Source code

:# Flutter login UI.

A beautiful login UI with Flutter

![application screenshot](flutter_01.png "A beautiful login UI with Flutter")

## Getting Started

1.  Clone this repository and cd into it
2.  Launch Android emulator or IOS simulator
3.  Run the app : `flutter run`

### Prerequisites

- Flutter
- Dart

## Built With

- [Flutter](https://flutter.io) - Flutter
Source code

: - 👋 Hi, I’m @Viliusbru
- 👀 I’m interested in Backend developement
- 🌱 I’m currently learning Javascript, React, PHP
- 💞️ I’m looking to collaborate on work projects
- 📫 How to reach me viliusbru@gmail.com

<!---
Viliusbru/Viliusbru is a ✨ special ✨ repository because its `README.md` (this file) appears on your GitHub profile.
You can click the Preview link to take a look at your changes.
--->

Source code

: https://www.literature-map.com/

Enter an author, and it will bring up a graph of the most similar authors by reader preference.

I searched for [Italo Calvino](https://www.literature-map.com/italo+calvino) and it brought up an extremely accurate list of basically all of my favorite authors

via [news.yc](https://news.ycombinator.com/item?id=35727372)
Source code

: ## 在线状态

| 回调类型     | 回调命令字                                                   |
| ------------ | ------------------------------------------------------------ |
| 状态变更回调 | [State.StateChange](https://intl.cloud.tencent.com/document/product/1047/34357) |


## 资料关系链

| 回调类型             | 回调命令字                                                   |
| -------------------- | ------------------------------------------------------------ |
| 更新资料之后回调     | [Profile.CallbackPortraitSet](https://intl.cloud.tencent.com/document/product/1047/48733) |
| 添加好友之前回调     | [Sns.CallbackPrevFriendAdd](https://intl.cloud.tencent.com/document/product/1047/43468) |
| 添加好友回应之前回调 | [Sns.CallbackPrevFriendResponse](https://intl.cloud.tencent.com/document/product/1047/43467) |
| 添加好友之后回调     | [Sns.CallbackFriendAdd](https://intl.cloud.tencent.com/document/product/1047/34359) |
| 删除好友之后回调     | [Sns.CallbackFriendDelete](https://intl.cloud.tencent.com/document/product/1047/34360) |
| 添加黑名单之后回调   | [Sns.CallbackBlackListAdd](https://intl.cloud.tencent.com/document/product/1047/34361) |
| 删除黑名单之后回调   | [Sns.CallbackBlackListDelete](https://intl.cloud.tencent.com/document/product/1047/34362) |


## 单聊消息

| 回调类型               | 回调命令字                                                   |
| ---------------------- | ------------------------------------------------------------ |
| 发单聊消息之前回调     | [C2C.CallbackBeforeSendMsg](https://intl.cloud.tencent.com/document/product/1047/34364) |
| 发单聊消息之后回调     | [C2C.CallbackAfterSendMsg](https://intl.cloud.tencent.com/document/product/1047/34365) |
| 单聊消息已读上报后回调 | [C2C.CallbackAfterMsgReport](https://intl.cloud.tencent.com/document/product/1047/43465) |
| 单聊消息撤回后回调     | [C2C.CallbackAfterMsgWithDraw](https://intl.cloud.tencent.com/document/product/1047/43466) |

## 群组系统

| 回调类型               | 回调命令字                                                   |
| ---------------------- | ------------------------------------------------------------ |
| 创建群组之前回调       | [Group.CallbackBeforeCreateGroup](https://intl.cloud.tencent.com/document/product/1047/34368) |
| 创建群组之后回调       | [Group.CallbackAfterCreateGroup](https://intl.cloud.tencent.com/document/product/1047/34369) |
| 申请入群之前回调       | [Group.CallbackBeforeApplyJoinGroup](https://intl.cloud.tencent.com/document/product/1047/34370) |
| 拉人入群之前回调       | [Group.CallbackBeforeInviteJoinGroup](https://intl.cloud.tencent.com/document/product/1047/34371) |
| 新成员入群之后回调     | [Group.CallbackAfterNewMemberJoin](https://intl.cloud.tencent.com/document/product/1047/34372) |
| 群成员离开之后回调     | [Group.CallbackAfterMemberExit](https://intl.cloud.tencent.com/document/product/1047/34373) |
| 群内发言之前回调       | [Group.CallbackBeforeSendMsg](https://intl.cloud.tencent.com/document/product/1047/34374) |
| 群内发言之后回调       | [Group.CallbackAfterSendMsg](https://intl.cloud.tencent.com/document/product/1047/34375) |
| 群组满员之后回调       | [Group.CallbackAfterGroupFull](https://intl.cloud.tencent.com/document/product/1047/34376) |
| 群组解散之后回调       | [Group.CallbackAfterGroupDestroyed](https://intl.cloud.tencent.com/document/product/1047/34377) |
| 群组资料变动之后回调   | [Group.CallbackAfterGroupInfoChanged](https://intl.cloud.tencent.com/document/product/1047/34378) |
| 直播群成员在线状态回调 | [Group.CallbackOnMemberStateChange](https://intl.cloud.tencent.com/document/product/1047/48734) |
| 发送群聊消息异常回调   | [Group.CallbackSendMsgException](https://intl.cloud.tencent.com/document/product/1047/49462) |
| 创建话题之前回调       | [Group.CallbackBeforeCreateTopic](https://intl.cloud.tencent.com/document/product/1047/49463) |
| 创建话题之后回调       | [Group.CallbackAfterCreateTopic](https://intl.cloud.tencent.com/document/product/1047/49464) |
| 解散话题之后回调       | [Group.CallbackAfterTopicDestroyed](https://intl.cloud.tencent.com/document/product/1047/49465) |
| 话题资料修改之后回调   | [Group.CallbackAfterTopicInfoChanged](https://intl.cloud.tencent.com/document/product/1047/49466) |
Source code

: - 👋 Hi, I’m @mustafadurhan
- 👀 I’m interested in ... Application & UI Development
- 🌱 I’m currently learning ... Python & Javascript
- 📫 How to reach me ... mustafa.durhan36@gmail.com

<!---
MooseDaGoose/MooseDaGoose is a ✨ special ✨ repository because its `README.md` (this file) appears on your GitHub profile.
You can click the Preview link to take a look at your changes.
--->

******

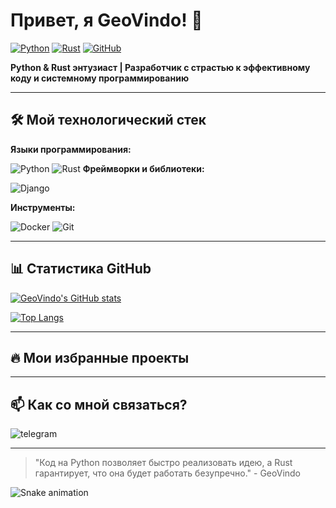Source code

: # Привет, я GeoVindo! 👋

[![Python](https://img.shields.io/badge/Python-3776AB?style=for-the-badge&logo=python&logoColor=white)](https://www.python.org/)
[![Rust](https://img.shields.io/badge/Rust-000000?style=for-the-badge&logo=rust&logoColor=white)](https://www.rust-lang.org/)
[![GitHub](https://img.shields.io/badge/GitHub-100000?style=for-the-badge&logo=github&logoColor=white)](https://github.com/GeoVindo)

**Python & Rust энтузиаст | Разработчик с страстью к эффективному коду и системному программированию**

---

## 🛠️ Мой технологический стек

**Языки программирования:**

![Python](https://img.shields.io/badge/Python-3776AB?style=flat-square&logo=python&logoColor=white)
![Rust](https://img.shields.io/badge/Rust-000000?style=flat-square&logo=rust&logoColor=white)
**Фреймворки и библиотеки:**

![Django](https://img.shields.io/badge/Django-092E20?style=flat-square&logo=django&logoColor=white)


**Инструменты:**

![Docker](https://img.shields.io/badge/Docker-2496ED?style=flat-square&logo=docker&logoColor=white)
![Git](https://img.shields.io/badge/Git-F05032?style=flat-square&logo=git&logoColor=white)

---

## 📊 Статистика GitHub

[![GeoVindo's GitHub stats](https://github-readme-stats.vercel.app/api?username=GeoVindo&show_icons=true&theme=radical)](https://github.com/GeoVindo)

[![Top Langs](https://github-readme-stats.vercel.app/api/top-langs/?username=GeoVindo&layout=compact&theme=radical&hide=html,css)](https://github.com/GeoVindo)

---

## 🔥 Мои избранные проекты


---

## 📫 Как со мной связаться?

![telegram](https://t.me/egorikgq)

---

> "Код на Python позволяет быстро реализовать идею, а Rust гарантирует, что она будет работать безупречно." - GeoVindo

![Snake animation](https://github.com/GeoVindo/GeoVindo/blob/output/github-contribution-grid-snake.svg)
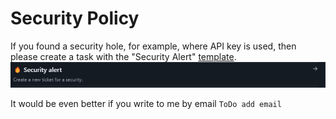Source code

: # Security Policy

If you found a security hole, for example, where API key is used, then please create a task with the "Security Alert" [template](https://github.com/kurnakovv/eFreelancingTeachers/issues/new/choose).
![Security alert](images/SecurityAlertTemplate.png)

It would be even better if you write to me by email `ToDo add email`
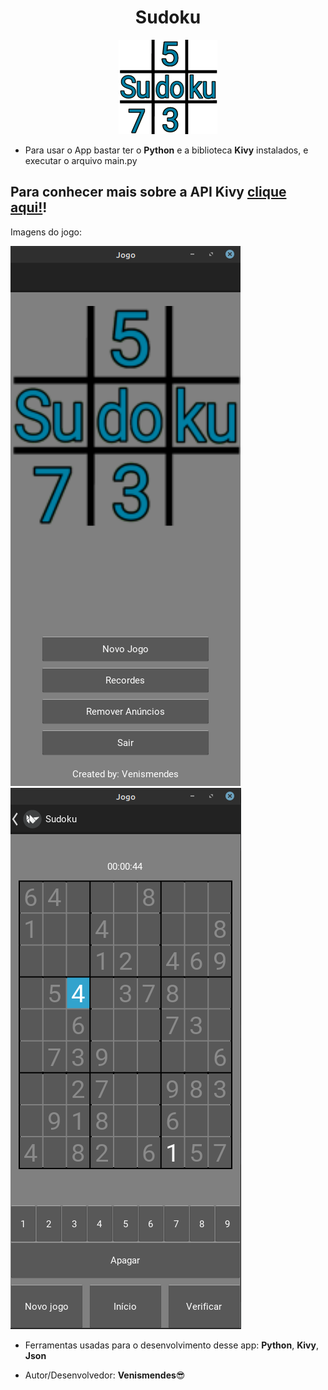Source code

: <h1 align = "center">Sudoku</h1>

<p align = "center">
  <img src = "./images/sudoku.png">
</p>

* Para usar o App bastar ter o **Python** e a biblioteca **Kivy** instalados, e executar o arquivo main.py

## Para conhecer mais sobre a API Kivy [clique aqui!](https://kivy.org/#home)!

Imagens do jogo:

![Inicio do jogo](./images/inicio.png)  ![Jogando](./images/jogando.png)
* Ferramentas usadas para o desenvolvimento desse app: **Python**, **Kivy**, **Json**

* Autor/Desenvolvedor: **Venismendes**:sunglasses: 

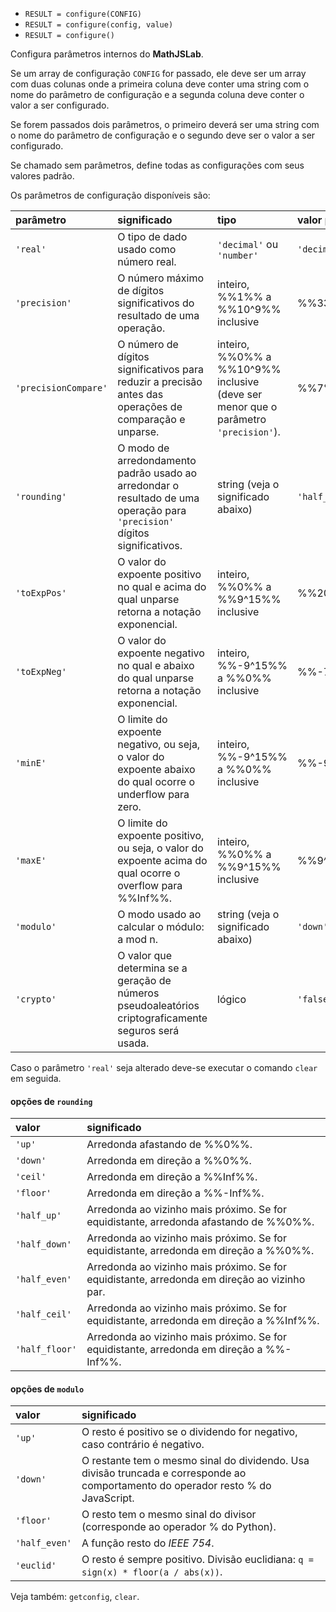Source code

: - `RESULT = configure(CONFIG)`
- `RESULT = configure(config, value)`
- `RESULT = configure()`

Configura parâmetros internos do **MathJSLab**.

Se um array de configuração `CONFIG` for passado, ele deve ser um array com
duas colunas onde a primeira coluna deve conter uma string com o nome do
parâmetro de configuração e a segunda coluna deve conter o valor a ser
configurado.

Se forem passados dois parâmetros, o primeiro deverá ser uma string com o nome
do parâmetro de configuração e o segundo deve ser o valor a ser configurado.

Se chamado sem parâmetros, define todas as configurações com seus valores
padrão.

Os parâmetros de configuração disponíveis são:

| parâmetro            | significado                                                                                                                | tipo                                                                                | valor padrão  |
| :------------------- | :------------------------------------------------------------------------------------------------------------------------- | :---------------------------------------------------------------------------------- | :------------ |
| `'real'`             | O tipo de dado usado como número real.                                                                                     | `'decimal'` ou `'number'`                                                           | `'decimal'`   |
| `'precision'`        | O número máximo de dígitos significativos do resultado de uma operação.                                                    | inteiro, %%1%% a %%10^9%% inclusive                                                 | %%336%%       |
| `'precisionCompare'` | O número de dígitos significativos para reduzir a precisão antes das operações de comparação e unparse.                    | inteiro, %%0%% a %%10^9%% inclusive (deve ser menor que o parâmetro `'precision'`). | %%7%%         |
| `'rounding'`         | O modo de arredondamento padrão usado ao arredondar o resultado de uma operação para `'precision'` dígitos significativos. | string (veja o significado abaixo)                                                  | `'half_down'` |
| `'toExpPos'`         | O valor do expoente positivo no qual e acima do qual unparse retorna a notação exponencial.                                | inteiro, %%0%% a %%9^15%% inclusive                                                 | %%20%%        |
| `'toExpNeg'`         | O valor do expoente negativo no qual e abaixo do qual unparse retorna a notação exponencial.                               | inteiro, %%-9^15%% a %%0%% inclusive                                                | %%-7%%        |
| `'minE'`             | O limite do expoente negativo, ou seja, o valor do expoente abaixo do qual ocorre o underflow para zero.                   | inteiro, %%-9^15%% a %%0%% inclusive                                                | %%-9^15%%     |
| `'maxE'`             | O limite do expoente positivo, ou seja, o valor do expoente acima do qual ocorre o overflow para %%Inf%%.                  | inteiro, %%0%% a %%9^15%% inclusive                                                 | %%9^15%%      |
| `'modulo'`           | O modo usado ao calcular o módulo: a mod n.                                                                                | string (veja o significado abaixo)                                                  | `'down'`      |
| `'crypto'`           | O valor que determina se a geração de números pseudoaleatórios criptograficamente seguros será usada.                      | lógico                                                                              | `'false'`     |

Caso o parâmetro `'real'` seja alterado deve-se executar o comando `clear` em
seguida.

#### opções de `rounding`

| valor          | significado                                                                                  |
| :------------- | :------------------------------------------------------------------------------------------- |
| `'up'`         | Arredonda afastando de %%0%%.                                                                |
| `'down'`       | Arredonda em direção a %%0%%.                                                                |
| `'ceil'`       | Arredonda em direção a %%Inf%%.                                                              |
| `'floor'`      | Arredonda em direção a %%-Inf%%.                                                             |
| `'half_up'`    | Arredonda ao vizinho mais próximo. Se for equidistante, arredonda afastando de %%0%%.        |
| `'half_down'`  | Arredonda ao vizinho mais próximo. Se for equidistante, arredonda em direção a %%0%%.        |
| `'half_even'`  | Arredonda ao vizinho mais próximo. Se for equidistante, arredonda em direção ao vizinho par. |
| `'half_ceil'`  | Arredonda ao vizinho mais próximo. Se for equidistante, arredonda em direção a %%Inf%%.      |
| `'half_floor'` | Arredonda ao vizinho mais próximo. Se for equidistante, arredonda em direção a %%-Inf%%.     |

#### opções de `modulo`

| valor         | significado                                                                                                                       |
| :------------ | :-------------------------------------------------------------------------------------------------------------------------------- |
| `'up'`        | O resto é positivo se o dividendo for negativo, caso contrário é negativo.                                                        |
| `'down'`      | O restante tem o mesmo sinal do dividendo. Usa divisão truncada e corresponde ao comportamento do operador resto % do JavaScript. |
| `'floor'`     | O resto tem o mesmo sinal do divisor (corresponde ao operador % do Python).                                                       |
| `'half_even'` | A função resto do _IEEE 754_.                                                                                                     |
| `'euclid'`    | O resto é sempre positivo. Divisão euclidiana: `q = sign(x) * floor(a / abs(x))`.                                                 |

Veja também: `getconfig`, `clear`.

******

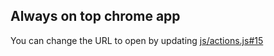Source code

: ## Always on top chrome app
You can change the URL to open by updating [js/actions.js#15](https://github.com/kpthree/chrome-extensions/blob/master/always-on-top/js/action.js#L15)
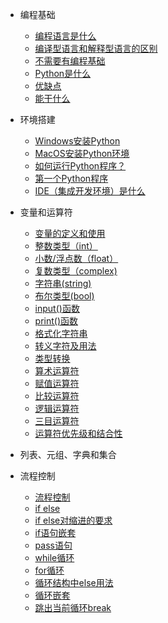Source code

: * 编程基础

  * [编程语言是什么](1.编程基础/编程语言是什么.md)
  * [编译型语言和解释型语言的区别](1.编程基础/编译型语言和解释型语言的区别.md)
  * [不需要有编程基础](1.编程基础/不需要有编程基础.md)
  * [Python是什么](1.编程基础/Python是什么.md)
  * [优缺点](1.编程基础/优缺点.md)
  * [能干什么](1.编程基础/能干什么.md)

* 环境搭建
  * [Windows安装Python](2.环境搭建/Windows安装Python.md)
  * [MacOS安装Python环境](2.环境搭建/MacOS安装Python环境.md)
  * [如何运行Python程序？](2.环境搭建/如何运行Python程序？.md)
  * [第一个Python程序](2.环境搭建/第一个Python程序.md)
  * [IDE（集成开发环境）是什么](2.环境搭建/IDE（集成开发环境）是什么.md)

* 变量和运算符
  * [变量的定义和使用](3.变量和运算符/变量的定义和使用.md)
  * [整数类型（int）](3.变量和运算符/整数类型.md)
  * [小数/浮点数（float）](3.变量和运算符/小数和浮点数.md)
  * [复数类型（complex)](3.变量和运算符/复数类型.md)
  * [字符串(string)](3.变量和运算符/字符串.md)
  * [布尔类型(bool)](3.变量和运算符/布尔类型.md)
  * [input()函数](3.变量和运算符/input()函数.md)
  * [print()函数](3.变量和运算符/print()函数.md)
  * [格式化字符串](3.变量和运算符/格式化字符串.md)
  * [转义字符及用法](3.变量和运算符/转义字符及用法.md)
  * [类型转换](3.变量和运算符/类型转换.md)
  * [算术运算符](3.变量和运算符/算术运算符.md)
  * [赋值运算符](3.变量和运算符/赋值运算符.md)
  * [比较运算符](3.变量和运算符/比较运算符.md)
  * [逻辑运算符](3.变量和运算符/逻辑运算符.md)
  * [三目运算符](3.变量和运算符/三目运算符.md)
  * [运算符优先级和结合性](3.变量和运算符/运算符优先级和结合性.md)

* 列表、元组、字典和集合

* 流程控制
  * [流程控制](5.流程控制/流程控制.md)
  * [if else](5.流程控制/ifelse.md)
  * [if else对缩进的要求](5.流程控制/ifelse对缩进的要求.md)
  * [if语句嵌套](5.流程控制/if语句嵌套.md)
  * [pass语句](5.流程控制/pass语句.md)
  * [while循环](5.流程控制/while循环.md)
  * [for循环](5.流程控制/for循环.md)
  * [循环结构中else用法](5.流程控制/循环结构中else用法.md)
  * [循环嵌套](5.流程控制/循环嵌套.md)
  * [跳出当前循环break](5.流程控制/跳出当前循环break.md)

******

Task item: The answer is a number alone: how many lines of the data contain the string "interested"?

Completed task: 2